The values in each column (e.g., var1, var2) would be multiplied by the (overall mean / plate mean). So, for var1, the overall mean is

mean(df\$var1) #-0.1000353

# means by plate

aggregate(var1~plate, df, mean)

# plate var1

#1 1 -0.2185788
#2 2 -0.2843883
#3 3 -0.2661941
#4 4 -0.3530699
#5 5 1.1034477

So where plate==1, each var1 value would by multiplied by (-0.1000353 / -0.2185788 ), where plate==2, each value would be multiplied by (-0.1000353 /-0.2843883 ), and so on. This would be true for each variable. In theory I'd like this to work for mutliple variables, mutliple plates, with varying numbers of rows per plate (always more one row).
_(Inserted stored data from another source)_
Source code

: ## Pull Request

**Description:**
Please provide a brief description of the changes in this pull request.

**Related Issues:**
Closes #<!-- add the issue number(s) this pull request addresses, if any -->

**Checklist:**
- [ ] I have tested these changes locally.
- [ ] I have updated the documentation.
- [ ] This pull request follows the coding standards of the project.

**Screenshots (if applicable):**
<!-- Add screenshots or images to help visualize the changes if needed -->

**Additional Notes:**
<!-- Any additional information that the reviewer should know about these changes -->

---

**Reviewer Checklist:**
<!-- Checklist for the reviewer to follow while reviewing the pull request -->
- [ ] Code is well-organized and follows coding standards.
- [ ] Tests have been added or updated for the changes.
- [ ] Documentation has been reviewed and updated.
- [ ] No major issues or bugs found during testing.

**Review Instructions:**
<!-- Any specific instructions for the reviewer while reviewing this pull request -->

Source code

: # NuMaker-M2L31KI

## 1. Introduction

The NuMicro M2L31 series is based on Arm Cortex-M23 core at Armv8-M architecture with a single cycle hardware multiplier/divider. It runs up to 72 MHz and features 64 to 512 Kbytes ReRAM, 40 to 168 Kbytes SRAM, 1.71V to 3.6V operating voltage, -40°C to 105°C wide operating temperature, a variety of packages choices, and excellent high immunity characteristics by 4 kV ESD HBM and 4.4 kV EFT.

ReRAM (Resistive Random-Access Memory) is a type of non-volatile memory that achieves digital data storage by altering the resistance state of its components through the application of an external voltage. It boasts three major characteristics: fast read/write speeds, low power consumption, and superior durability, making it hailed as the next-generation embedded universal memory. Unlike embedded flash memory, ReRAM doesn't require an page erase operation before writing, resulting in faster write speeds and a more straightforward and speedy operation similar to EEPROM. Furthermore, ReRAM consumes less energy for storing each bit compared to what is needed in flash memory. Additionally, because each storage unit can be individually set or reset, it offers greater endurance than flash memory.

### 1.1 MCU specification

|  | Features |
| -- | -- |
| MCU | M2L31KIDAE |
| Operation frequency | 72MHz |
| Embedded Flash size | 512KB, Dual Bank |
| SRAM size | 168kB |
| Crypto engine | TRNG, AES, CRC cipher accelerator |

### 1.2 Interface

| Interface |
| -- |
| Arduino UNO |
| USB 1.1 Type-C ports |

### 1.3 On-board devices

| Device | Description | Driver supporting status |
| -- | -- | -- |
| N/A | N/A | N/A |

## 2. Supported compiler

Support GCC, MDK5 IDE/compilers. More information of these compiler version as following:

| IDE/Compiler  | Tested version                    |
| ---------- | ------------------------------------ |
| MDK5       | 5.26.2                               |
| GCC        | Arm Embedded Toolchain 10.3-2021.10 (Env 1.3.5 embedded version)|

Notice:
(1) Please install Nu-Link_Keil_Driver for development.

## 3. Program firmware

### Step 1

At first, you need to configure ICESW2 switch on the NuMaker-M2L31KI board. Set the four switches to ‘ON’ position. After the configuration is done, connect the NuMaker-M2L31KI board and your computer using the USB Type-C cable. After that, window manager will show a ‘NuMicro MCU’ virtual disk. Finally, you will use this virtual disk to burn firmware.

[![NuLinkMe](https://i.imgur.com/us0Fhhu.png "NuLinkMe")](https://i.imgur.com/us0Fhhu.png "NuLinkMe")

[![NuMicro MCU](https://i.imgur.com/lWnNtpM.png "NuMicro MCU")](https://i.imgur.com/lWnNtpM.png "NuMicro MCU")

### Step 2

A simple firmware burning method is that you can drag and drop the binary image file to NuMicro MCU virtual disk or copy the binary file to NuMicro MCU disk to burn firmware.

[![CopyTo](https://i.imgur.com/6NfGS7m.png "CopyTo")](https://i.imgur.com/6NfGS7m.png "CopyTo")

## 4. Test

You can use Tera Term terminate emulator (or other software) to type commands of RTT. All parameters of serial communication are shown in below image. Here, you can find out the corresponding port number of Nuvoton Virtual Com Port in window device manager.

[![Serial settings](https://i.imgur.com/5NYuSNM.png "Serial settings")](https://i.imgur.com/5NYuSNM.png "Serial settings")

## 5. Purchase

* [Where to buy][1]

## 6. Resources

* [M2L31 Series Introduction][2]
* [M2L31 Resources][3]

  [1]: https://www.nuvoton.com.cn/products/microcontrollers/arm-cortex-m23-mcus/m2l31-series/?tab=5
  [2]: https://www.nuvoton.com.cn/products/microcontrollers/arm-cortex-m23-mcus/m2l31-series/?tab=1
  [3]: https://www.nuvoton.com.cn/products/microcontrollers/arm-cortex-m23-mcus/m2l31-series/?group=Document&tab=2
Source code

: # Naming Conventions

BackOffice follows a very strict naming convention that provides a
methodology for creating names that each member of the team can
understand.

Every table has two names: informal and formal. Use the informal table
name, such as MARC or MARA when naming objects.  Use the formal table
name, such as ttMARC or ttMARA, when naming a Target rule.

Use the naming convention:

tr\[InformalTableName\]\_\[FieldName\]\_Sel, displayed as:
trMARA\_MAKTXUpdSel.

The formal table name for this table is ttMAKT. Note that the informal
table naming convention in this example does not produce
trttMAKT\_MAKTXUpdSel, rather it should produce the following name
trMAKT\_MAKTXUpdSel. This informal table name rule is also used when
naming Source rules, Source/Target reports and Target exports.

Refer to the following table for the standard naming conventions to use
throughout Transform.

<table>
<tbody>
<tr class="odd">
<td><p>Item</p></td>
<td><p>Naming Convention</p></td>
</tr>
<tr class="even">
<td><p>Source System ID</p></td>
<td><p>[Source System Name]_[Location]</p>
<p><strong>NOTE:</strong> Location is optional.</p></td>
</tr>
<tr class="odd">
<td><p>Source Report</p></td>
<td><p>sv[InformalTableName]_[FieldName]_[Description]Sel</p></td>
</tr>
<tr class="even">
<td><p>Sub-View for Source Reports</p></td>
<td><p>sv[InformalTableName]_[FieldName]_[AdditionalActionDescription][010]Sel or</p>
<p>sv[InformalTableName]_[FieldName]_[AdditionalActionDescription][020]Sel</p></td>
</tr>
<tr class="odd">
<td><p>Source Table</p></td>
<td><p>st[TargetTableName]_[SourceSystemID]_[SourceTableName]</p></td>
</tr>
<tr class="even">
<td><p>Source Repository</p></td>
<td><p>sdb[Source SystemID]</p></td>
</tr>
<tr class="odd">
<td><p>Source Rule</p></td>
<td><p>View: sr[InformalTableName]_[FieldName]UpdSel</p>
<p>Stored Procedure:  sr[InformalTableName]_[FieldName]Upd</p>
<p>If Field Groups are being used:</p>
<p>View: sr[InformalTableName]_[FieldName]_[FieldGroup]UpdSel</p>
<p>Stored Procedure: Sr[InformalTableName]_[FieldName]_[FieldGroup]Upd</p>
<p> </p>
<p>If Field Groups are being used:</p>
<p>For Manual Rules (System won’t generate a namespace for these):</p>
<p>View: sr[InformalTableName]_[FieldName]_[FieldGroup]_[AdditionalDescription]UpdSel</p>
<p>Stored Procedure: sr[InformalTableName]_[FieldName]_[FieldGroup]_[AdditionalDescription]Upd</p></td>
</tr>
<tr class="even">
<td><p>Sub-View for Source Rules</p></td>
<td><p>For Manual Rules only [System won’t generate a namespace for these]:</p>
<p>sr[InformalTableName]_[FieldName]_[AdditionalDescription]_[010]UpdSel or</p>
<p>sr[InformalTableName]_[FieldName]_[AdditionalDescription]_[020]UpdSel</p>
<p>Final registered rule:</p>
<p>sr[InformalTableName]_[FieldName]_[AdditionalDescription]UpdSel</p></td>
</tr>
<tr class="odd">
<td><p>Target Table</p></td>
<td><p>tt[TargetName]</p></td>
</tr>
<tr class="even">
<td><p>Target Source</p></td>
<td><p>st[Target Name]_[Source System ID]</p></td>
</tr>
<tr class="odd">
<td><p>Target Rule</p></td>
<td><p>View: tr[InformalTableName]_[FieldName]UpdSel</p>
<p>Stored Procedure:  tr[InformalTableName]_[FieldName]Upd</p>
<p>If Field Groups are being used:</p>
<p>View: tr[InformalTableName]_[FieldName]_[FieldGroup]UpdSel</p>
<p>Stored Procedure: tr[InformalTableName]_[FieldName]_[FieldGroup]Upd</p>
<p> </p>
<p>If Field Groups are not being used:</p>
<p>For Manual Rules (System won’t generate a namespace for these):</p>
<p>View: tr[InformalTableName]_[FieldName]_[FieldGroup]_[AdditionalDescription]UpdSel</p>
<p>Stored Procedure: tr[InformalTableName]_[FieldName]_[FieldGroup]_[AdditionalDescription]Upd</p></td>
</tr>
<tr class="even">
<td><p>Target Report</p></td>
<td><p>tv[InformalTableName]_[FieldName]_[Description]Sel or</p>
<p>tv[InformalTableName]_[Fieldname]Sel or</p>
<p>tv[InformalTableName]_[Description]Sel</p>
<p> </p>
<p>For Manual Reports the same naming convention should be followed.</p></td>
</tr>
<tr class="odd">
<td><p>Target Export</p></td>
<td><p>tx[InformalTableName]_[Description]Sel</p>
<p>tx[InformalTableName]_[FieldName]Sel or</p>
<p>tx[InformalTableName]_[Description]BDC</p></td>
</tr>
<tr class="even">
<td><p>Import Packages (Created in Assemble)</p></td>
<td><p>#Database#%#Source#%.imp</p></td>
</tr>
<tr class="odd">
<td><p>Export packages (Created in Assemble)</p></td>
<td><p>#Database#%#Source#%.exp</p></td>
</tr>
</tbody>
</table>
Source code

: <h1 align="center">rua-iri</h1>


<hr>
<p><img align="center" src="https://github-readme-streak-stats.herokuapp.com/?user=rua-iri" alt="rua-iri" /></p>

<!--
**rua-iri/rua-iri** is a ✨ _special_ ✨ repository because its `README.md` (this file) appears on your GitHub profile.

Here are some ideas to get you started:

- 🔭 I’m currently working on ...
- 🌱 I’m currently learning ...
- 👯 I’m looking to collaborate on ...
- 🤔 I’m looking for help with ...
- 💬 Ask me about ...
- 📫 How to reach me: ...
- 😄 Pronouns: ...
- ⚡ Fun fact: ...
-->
Thank you for any hints/help you can provide. I've had a difficult time trying to find relevant examples.
Nicolle

Hi Nicolle,

The basic strategy that I used to solve your problem (I think I did!) was to use `group_by` and `mutate` together to create the mean columns. Often, people think they can only use `group_by` with `summarize`. Really, `group_by` can be used with other functions that you want to work within each group.

For the case of looking at `var1`, here's what I came up with...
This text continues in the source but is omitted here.